[Stored entries]
──────────────────────────────

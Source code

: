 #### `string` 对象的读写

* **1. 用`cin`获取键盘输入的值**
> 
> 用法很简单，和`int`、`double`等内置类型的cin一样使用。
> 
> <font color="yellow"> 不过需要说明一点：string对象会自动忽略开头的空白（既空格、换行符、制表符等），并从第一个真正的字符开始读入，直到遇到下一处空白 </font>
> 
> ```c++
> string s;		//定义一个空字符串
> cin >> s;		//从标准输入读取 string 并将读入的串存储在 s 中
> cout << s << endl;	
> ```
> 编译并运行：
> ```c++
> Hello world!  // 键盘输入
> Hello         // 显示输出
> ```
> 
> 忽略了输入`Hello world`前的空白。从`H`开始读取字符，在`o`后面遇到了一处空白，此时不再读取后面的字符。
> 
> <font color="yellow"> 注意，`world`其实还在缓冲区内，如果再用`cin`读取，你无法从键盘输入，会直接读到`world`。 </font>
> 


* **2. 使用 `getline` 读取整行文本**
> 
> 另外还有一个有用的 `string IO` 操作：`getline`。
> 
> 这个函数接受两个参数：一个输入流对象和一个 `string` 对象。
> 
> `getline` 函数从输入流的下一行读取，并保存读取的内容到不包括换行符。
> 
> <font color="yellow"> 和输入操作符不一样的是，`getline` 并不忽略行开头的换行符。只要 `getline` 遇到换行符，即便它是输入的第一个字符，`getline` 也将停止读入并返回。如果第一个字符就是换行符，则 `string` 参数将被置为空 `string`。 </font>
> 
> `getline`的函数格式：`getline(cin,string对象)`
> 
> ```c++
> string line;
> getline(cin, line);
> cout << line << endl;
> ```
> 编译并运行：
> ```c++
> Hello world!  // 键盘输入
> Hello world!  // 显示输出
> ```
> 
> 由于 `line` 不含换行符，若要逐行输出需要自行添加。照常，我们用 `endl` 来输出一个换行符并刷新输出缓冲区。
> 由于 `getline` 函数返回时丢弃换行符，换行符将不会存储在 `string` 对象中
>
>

──────────────────────────────

What is required:
Count each line of the data where the word "color" appears, then reply with the total only.

Result of this exercise:
3